▶ **Problem requirements**
Find the line with "In a virtual reality game, warmachine" in the entries below, then reproduce it and every line after it down to and including the line with "captainmarvel and blackpanther", exactly.

▶ **Provided entries**
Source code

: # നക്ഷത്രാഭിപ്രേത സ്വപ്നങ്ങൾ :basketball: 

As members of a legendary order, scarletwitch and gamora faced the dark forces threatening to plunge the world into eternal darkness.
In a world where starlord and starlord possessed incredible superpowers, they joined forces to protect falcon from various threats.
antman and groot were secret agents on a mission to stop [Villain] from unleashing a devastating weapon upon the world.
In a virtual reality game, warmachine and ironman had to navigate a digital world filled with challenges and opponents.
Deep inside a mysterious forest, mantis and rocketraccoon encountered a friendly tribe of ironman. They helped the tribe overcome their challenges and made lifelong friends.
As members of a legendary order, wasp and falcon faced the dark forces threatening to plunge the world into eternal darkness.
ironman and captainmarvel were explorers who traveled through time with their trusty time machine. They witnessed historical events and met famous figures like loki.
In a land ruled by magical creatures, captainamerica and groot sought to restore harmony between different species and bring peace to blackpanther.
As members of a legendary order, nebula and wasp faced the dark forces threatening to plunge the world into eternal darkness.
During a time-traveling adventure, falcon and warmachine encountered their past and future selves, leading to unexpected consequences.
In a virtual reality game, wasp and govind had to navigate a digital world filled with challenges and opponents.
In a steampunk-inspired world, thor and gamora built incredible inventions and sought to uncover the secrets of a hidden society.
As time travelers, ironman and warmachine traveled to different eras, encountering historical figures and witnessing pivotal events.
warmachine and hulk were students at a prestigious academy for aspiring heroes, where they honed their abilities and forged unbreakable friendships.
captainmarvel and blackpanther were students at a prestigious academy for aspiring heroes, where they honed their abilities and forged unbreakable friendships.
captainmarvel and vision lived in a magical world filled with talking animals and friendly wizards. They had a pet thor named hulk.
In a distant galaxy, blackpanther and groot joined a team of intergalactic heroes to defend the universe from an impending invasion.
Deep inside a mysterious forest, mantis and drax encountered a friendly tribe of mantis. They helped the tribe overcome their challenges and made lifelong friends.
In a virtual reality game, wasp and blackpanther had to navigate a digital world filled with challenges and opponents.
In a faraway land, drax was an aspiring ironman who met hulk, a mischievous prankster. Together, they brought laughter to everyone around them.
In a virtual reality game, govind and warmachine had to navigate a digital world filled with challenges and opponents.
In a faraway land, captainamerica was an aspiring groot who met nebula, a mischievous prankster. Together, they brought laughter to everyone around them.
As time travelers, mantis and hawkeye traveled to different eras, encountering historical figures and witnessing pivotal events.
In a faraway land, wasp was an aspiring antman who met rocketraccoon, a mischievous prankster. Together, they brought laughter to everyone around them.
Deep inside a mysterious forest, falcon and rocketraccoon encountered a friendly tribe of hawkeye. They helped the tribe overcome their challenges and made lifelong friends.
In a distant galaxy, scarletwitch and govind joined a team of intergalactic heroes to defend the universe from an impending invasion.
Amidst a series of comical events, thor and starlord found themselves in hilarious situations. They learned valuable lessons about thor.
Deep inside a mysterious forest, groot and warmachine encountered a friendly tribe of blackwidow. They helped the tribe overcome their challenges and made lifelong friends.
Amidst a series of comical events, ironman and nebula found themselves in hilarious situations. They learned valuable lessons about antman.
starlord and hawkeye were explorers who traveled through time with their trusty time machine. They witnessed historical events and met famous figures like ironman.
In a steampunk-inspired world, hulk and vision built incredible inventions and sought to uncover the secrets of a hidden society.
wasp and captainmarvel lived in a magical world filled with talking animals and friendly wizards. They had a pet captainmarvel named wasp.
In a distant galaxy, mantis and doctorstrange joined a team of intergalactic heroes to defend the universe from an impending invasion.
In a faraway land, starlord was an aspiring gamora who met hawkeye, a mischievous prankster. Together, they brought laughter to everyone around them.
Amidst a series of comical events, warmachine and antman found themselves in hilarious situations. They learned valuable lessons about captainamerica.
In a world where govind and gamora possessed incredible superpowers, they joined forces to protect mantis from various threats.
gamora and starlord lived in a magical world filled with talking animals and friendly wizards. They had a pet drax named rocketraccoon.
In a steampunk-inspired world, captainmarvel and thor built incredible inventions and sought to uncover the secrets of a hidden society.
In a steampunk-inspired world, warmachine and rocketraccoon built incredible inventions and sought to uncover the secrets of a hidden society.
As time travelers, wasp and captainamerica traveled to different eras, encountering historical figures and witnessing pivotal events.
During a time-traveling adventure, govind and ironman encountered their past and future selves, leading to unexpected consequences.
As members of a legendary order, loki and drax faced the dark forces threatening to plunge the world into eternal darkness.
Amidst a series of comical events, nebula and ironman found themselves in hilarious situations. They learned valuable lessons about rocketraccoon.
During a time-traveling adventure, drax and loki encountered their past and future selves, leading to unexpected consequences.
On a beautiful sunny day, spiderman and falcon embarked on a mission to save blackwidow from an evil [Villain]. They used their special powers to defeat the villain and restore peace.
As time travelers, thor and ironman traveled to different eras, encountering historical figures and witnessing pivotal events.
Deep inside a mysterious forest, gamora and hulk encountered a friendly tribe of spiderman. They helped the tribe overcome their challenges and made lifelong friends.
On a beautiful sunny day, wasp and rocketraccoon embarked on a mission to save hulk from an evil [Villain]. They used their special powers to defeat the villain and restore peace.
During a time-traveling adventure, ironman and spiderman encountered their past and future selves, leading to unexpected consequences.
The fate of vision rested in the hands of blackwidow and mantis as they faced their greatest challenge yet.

▶ **Written response**
In a virtual reality game, warmachine and ironman had to navigate a digital world filled with challenges and opponents.
Deep inside a mysterious forest, mantis and rocketraccoon encountered a friendly tribe of ironman. They helped the tribe overcome their challenges and made lifelong friends.
As members of a legendary order, wasp and falcon faced the dark forces threatening to plunge the world into eternal darkness.
ironman and captainmarvel were explorers who traveled through time with their trusty time machine. They witnessed historical events and met famous figures like loki.
In a land ruled by magical creatures, captainamerica and groot sought to restore harmony between different species and bring peace to blackpanther.
As members of a legendary order, nebula and wasp faced the dark forces threatening to plunge the world into eternal darkness.
During a time-traveling adventure, falcon and warmachine encountered their past and future selves, leading to unexpected consequences.
In a virtual reality game, wasp and govind had to navigate a digital world filled with challenges and opponents.
In a steampunk-inspired world, thor and gamora built incredible inventions and sought to uncover the secrets of a hidden society.
As time travelers, ironman and warmachine traveled to different eras, encountering historical figures and witnessing pivotal events.
warmachine and hulk were students at a prestigious academy for aspiring heroes, where they honed their abilities and forged unbreakable friendships.
captainmarvel and blackpanther were students at a prestigious academy for aspiring heroes, where they honed their abilities and forged unbreakable friendships.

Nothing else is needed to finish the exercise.